For the briefest of moments, the BC fan contingent made itself heard. For once, their chant of “Let’s Go Eagles!” wasn’t drowned out by their counterparts in red.

By the end of the period, Wisconsin would hold a 17-9 shot advantage that understated its territorial advantage. But BC led where it counted, on the scoreboard.

“Our goal was to take them out of it early and not let them jump on top, which I think we did with that first period goal,” Schneider would say later. “I think we took the crowd out of it for a little while.”

That little while, however, lasted barely more than a minute into the second period. Chris Collins nailed Robbie Earl with a hip check and the Wisconsin junior was slow to get up. Seconds later, though, Earl was parked at the crease and redirected a centering pass from Adam Burish into the net.

“LET’S GO RED! LET’S GO RED!”

If the decibel count had dropped a trifle with the Badgers down by a goal, it was back in full force now.

“LET’S GO RED! LET’S GO RED!”

“ONE! WE WANT MORE!”

When the buzzer sounded to end the second period, the Badgers had the crowd, the momentum and the territorial advantage. But the game stood deadlocked courtesy of Schneider and the first-period goal.

“Our club got just what we wanted,” BC coach Jerry York said. “We got to the third period in a very, very tough environment to play in and shortened the game to 20 minutes. Now it’s a 20-minute game to a national championship.”

That 20-minute game within the game began with BC getting two out of the first three power plays. The Eagles, however, couldn’t capitalize.

“LET’S GO RED! LET’S GO RED!”

“ROLL OUT THE BARREL….”

Wisconsin would get the remaining three man-advantages, the first of which seemed half BC hook and half Wisconsin dive. Maybe, just maybe, that call was influenced just enough by “LET’S GO RED! LET’S GO RED!” Tom Gilbert scored the game-winner on that power play, dousing the crowd’s fire with gasoline.

“YEAHHHH!”

“LET’S GO RED! LET’S GO RED!”

“ONE! TWO! WE WANT MORE!”

As the clock ticked down, the Badger fans became even more frenzied. Their first national championship since 1990 was so close they could taste it.

“LET’S GO RED! LET’S GO RED! LET’S GO RED! LET’S GO RED!”

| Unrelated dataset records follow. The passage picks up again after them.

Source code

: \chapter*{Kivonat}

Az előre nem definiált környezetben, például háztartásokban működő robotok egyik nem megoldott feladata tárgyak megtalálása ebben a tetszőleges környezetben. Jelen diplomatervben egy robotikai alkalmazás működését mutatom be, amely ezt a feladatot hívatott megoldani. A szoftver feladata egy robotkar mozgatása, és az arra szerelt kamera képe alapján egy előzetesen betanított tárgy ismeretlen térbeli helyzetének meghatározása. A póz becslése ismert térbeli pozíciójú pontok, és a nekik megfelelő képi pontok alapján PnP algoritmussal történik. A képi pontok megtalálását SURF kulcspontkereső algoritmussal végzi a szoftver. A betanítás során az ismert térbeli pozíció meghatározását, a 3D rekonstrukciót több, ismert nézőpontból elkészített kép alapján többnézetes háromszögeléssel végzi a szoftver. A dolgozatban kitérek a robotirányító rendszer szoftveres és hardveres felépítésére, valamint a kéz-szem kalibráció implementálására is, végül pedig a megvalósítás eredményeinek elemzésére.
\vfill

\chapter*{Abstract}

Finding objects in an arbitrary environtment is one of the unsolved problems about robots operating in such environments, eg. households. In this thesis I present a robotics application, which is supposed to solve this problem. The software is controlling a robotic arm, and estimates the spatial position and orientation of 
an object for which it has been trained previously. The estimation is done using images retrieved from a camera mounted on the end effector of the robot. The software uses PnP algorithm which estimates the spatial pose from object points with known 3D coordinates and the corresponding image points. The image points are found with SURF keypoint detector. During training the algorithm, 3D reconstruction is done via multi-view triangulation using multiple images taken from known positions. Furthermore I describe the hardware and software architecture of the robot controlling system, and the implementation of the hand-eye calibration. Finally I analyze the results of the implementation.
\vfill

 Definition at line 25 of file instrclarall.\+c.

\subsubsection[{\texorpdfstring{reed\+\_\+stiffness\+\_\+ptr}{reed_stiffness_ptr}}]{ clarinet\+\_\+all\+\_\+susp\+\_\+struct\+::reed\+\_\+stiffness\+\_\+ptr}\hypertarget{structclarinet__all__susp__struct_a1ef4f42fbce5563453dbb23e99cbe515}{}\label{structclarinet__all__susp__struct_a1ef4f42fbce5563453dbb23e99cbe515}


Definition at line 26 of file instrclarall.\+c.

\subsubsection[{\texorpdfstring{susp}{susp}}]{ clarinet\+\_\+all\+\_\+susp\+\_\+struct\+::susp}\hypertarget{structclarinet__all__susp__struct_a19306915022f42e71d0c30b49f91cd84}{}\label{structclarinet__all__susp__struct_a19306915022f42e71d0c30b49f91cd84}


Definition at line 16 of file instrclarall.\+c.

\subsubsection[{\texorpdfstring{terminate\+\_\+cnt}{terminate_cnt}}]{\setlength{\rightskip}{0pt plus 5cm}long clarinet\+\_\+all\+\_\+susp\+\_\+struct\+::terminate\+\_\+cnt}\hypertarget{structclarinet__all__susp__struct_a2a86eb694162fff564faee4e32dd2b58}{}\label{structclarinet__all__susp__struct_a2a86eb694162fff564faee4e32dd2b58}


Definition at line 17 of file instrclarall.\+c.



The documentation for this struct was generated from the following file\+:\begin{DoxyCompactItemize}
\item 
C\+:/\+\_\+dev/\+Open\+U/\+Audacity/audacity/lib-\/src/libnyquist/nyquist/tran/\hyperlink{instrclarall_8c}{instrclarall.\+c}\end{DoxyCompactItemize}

With two seconds remaining, BC came within inches of stunning them into at least temporary silence. A Peter Harrold shot deflected off a Badger defender and hit the post, but never went in. The final buzzer sounded.

“YEAAAAAHHHHHHHH!”

Soon, the PA announcer would be saying the words, “And now the NCAA Division I Men’s Ice Hockey Champions, the Wisconsin Badgers!”

“YEAAAAAHHHHHHHH!”

Boston College had battled both the Wisconsin Badgers and the building and fallen short. Of course, the skates had been on the other feet in past Frozen Fours. After the loss, the Eagles would say only positive things about the electric atmosphere even if it had made their task just a little tougher.

“They’ve had a long tradition [of great crowds] at Wisconsin, dating back to the Dane County Coliseum,” York said. “They’re just boisterous and very supportive of the home team. It’s never anti-opposition. That’s difficult to do, but they’re always pro-Badgers.”

Harrold took the praise even further.

“The Wisconsin fans are unbelievable,” he said. “We could feed off of that, too. I’d just like to thank them on behalf of BC and my teammates. It’s been a heck of a tournament and we really appreciate everything that was done for us.”

A heck of a tournament. A heck of a game. A heck of a crowd. A heck of an effort by Boston College. And a heck of a champion in the Wisconsin Badgers.